The survey asked 2,005 adults to pick their favorite among three choices: Medicare for All, a more incremental plan like those supported by some Democratic presidential candidates or a Republican plan to reduce the federal role in health care and give more autonomy to states.

Each of the options got about 30% support.

“That means that most Americans support Democratic approaches to changing the health care system,” writes Times reporter Margot Sanger-Katz. “But that group is about evenly split between an expansive set of changes under the Medicare for all proposal favored by Senators Elizabeth Warren and Bernie Sanders, and a less sweeping overhaul that would simply move the country closer to universal coverage, such as those from Joe Biden and Pete Buttigieg.”

Among the poll’s other findings:

  • Nearly 80% of respondents said that Americans should have a right to health care regardless of their ability to pay.
     
  • Large majorities said the government should require insurers to cover Americans with pre-existing medical conditions. “Protection for people with pre-existing conditions is the status quo, and it can’t be taken away except at a huge political cost,” David Blumenthal, the president of the Commonwealth Fund, told the Times.
     
  • 53% of respondents said they would pay more in taxes so that everyone could have health care, though only 23% of those who preferred the Republican plan said they would do so.

Read more at The New York Times.

Number of Uninsured Children Up 400,000 Since Trump Took Office

The number of uninsured children in the U.S. increased by more than 400,000 between 2016 and 2018, according to a new report from the Georgetown University Health Policy Institute.

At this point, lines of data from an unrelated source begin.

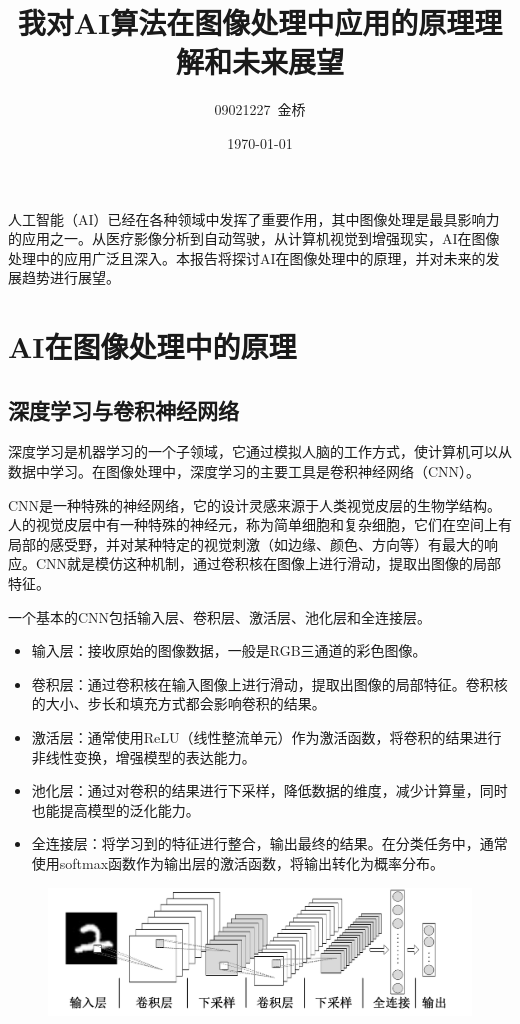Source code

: \documentclass{article}
\title{我对AI算法在图像处理中应用的原理理解和未来展望}
\author{09021227~金桥}
\date{\today}
\begin{document}
\maketitle


人工智能（AI）已经在各种领域中发挥了重要作用，其中图像处理是最具影响力的应用之一。从医疗影像分析到自动驾驶，从计算机视觉到增强现实，AI在图像处理中的应用广泛且深入。本报告将探讨AI在图像处理中的原理，并对未来的发展趋势进行展望。

\section{AI在图像处理中的原理}

\subsection{深度学习与卷积神经网络}

深度学习是机器学习的一个子领域，它通过模拟人脑的工作方式，使计算机可以从数据中学习。在图像处理中，深度学习的主要工具是卷积神经网络（CNN）。

CNN是一种特殊的神经网络，它的设计灵感来源于人类视觉皮层的生物学结构。人的视觉皮层中有一种特殊的神经元，称为简单细胞和复杂细胞，它们在空间上有局部的感受野，并对某种特定的视觉刺激（如边缘、颜色、方向等）有最大的响应。CNN就是模仿这种机制，通过卷积核在图像上进行滑动，提取出图像的局部特征。

一个基本的CNN包括输入层、卷积层、激活层、池化层和全连接层。

\begin{itemize}
    \item 输入层：接收原始的图像数据，一般是RGB三通道的彩色图像。
    \item 卷积层：通过卷积核在输入图像上进行滑动，提取出图像的局部特征。卷积核的大小、步长和填充方式都会影响卷积的结果。
    \item 激活层：通常使用ReLU（线性整流单元）作为激活函数，将卷积的结果进行非线性变换，增强模型的表达能力。
    \item 池化层：通过对卷积的结果进行下采样，降低数据的维度，减少计算量，同时也能提高模型的泛化能力。
    \item 全连接层：将学习到的特征进行整合，输出最终的结果。在分类任务中，通常使用softmax函数作为输出层的激活函数，将输出转化为概率分布。
\end{itemize}

\begin{figure}[htbp]
    \centering
    \includegraphics[width=.8\linewidth]{img/CNN.png}
\end{figure}
\end{document}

Some key findings from the report:

  • The number of uninsured children rose above 4 million by the end of 2018.
     
  • Insurance coverage losses are concentrated in 15 states: Alabama, Arizona, Florida, Georgia, Idaho, Illinois, Indiana, Missouri, Montana, North Carolina, Ohio, Tennessee, Texas, Utah and West Virginia.
     
  • States that have not expanded Medicaid, as allowed by the Affordable Care Act, have seen much larger increases in uninsured rates. Children in non-expansion states are nearly twice as likely to be uninsured compared to states that have expanded Medicaid.
     
  • White and Latino children saw the largest increases in the uninsured rate.
     
  • Households with low to moderate income — $29,000 to $53,000 per year for a family of three — were the hardest hit.

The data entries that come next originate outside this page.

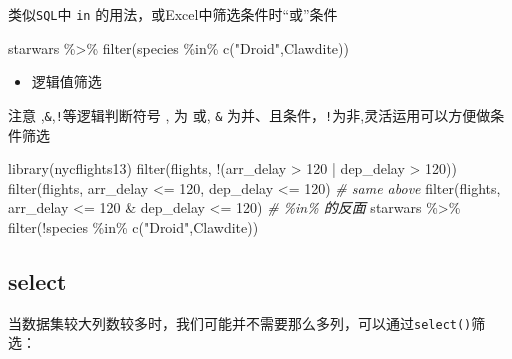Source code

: \documentclass[
]{book}
\newenvironment{Shaded}{\begin{snugshade}}{\end{snugshade}}
\newcommand{\CommentTok}[1]{\textcolor[rgb]{0.56,0.35,0.01}{\textit{#1}}}
\newcommand{\DecValTok}[1]{\textcolor[rgb]{0.00,0.00,0.81}{#1}}
\newcommand{\FunctionTok}[1]{\textcolor[rgb]{0.00,0.00,0.00}{#1}}
\newcommand{\NormalTok}[1]{#1}
\newcommand{\SpecialCharTok}[1]{\textcolor[rgb]{0.00,0.00,0.00}{#1}}
\newcommand{\StringTok}[1]{\textcolor[rgb]{0.31,0.60,0.02}{#1}}
\providecommand{\tightlist}{%
  \setlength{\itemsep}{0pt}\setlength{\parskip}{0pt}}
\begin{document}
类似\texttt{SQL}中 \texttt{in} 的用法，或Excel中筛选条件时``或''条件

\begin{Shaded}
\begin{Highlighting}[]
\NormalTok{starwars }\SpecialCharTok{\%\textgreater{}\%} 
  \FunctionTok{filter}\NormalTok{(species }\SpecialCharTok{\%in\%}  \FunctionTok{c}\NormalTok{(}\StringTok{"Droid"}\NormalTok{,}\StringTok{\textquotesingle{}Clawdite\textquotesingle{}}\NormalTok{))}
\end{Highlighting}
\end{Shaded}

\begin{itemize}
\tightlist
\item
  逻辑值筛选
\end{itemize}

注意\texttt{\textbar{}} ,\texttt{\&},\texttt{!}等逻辑判断符号 , \texttt{\textbar{}}为 或, \texttt{\&} 为并、且条件，\texttt{!}为非,灵活运用可以方便做条件筛选

\begin{Shaded}
\begin{Highlighting}[]
\FunctionTok{library}\NormalTok{(nycflights13)}
\FunctionTok{filter}\NormalTok{(flights, }\SpecialCharTok{!}\NormalTok{(arr\_delay }\SpecialCharTok{\textgreater{}} \DecValTok{120} \SpecialCharTok{|}\NormalTok{ dep\_delay }\SpecialCharTok{\textgreater{}} \DecValTok{120}\NormalTok{))}
\FunctionTok{filter}\NormalTok{(flights, arr\_delay }\SpecialCharTok{\textless{}=} \DecValTok{120}\NormalTok{, dep\_delay }\SpecialCharTok{\textless{}=} \DecValTok{120}\NormalTok{)}
\CommentTok{\# same above}
\FunctionTok{filter}\NormalTok{(flights, arr\_delay }\SpecialCharTok{\textless{}=} \DecValTok{120} \SpecialCharTok{\&}\NormalTok{ dep\_delay }\SpecialCharTok{\textless{}=} \DecValTok{120}\NormalTok{)}
\CommentTok{\# \%in\% 的反面}
\NormalTok{starwars }\SpecialCharTok{\%\textgreater{}\%} 
  \FunctionTok{filter}\NormalTok{(}\SpecialCharTok{!}\NormalTok{species }\SpecialCharTok{\%in\%}  \FunctionTok{c}\NormalTok{(}\StringTok{"Droid"}\NormalTok{,}\StringTok{\textquotesingle{}Clawdite\textquotesingle{}}\NormalTok{))}
\end{Highlighting}
\end{Shaded}

\hypertarget{select}{%
\subsection{select}\label{select}}

当数据集较大列数较多时，我们可能并不需要那么多列，可以通过\texttt{select()}筛选：
\end{document}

The report’s authors said it’s no coincidence that the increases in the number of uninsured children have occurred since President Trump took office in 2017.

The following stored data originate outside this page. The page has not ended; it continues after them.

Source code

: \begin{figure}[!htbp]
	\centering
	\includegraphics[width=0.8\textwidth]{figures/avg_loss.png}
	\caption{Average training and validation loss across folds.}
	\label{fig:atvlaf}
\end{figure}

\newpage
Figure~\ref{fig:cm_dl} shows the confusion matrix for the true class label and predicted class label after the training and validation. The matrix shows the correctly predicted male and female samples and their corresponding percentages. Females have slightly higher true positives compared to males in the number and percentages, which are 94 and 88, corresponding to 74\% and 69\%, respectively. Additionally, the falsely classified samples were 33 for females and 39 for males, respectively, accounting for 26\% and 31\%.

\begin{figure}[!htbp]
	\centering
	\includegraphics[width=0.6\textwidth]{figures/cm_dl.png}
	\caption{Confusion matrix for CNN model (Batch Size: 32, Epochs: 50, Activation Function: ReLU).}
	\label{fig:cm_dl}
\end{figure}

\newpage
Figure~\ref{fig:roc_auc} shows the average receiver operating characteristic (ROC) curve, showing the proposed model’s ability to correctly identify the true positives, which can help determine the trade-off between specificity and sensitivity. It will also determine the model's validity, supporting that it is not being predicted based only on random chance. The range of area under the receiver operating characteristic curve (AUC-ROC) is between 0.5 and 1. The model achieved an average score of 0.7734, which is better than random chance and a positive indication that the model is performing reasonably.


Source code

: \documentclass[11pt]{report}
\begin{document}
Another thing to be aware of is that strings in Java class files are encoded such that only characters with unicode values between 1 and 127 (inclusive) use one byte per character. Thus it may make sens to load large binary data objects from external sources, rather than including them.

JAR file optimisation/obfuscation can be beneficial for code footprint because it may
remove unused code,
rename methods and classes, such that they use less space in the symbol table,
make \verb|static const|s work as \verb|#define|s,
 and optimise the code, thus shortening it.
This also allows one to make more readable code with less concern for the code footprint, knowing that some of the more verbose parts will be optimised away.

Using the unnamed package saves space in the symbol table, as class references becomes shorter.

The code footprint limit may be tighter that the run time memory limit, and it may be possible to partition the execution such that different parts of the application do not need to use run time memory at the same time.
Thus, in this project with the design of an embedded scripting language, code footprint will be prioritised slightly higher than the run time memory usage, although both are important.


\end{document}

“This serious erosion of child health coverage is likely due in large part to the Trump Administration’s actions that have made health coverage harder to access and have deterred families from enrolling their eligible children in Medicaid and CHIP,” they wrote in their conclusion. “These actions include attempting to repeal the ACA and deeply cut Medicaid, cutting outreach and advertising funds, encouraging states to put up more red tape barriers that make it harder for families to enroll or renew their eligible children in Medicaid or CHIP (or ignoring it when they do), eliminating the ACA’s individual mandate penalty, and creating a pervasive climate of fear and confusion for immigrant families.”